Prinsip ini tertuang dalam pasal 10 ayat (1) yang menyatakan bahwa pengadilan
tidak boleh menolak untuk memeriksa, mengadili dan memutus suatu perkara
yang diajukan dengan dalih bahwa hukum tidak ada atau kurang jelas, melainkan wajib
untuk memeriksa dan mengadilinya.

e) Hakim wajib menggali, mengikuti dan memahami nilai hukum dan rasa
keadilan yang hidup dalam masyarakat.
Prinsip tersebut di atas dimaksudkan agar putusan hakim dapat sesuai dengan hukum
dan rasa keadilan bagi masyarakat berkaitan dengan prinsip putusan yang bersifat
keadilan restoratif.
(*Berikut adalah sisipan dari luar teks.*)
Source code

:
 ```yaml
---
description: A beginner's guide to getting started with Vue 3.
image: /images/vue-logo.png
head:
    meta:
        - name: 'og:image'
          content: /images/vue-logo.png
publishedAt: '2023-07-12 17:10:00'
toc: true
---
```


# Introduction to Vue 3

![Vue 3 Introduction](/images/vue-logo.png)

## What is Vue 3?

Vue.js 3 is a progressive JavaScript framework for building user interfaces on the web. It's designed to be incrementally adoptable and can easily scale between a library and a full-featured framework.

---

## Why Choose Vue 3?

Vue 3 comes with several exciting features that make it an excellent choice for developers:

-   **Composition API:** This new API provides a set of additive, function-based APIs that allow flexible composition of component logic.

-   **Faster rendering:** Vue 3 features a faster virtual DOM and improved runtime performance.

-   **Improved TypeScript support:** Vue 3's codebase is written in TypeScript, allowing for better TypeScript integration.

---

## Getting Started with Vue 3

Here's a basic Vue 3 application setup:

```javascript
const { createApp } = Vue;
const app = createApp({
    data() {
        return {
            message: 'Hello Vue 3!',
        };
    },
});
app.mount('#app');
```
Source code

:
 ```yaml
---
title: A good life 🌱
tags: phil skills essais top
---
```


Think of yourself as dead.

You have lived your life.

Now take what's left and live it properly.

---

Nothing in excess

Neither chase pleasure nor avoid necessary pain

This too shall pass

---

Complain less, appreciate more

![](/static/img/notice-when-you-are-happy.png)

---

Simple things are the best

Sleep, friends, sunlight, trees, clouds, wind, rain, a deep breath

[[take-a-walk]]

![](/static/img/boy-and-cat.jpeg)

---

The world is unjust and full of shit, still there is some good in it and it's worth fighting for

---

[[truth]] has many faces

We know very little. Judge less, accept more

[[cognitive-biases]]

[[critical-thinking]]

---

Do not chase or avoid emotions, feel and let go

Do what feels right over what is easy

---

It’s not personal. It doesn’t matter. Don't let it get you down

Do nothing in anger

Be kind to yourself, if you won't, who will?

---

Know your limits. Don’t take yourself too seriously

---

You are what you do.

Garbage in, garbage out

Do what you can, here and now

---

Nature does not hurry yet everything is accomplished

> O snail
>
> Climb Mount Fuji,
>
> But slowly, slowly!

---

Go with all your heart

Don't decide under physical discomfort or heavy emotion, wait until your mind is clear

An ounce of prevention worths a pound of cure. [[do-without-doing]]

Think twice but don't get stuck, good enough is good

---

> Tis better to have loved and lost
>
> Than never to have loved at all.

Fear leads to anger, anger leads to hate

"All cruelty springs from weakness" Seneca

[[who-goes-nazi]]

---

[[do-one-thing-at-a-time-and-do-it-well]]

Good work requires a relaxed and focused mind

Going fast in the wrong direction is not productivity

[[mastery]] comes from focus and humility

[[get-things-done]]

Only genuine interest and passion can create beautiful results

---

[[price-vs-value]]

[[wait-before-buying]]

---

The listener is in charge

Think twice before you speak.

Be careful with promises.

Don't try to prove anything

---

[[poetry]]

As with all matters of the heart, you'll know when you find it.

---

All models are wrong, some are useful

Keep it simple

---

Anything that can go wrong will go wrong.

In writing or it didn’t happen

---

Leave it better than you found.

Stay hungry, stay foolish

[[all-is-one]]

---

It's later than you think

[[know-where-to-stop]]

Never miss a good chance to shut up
Keadilan Restoratif adalah penyelesaian perkara tindak pidana dengan
melibatkan pelaku, korban, keluarga, pelaku/korban, dan pihak lain yang terkait
untuk bersama-sama mencari penyelesaian yang adil dengan menekankan
pemulihan kembali pada keadaan semula, dan bukan pembalasan.
V. KESIMPULAN
Di Indonesia, prinsip kekuasaan kehakiman, sejak awak kemerdekaan telah
diniatkan sebagai cabang kekuasaan yang terpisah dari lembaga-lembaga politik lainnya.
Niatan tersebut kemudian dirumuskan dan dituangkan dalam Pasal 24 (1) UUD 1945.
Kemudian Pasal 3 ayat (2) UU No. 48 Tahun 2009 tentang Kekuasaan Kehakiman
telah mengamanatkan kepada hakim untuk menjaga kemandirian lembaga peradilan
dalam menjalankan tugas dan fungsinya untuk menegakkan hukum dan keadilan. Prinsip
kebebasan hakim dalam menjalankan tugasnya sebagai hakim, dapat dimaknai
bahwa hakim dalam menjalankan tugas kekuasaan kehakiman tidak boleh terikat dengan
apa pun dan/ atau tertekan oleh siapa pun, tetapi leluasa untuk berbuat apa pun namun
namun berlandaskan pada hukum yang berlaku sehingga keadilan dapat dicapai dengan
baik

SARAN
Di harapkan kedepannya semua hakim selalu memegang semua prinsip tersebut dalam
menangani semua perkara di peradilan agar bisa terwujudnya keadilan.
DAFTAR PUSTAKA
Manan, Bagir, Kekuasaan Kehakiman Republik Indonesia, Bandung: LPPM-
UNISBA1995.

Hadjon, Philipus M.Pengantar Hukum Administrasi Indonesia, Yogyakarta:


Gadjah Mada University Press, Cetekan kedelapan, 2002.

MD, Moh. Mahfud. Demokrasi dan Konstitusi di Indonesia, Studi Politik dan
Kehidupan Ketatanegaraan, Yogyakarta: Liberty, 1993.